The task
Take the entries below and print all of them exactly, please.

= Beginning of Section =

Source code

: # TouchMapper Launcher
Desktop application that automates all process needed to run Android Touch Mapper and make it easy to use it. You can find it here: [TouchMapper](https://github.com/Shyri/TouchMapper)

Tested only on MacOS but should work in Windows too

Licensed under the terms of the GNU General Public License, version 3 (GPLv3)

= End of Section =

Answer for this exercise
Source code

: # TouchMapper Launcher
Desktop application that automates all process needed to run Android Touch Mapper and make it easy to use it. You can find it here: [TouchMapper](https://github.com/Shyri/TouchMapper)

Tested only on MacOS but should work in Windows too

Licensed under the terms of the GNU General Public License, version 3 (GPLv3)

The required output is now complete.